◆ TASK OBJECTIVE:
How many of the lines below hold the word "label"? Answer only with the number.

(Beginning of RECORDS TO PROCESS)

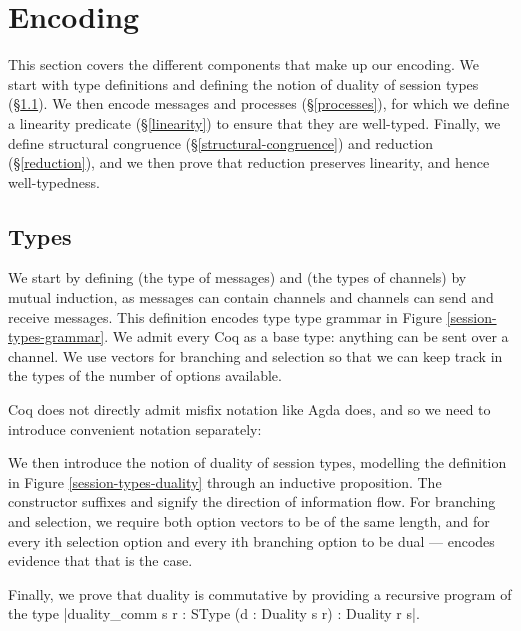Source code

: \documentclass{mproj}
\begin{document}
\section{Encoding}\label{encoding}

This section covers the different components that make up our encoding. We start with type definitions and defining the notion of duality of session types (\S \ref{types}). We then encode messages and processes (\S \ref{processes}), for which we define a linearity predicate (\S \ref{linearity}) to ensure that they are well-typed. Finally, we define structural congruence (\S \ref{structural-congruence}) and reduction (\S \ref{reduction}), and we then prove that reduction preserves linearity, and hence well-typedness.

\subsection{Types}\label{types}

We start by defining  (the type of messages) and  (the types of channels) by mutual induction, as messages can contain channels and channels can send and receive messages. This definition encodes type type grammar in Figure \ref{session-types-grammar}. We admit every Coq  as a base type: anything can be sent over a channel. We use vectors for branching and selection so that we can keep track in the types of the number of options available.


Coq does not directly admit misfix notation like Agda does, and so we need to introduce convenient notation separately:


We then introduce the notion of duality of session types, modelling the definition in Figure \ref{session-types-duality} through an inductive proposition. The constructor suffixes  and  signify the direction of information flow. For branching and selection, we require both option vectors to be of the same length, and for every ith selection option and every ith branching option to be dual ---  encodes evidence that that is the case. 


Finally, we prove that duality is commutative by providing a recursive program of the type \coqe|duality_comm {s r : SType} (d : Duality s r) : Duality r s|.
\end{document}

(End of RECORDS TO PROCESS)

◆ THE ANSWER:
2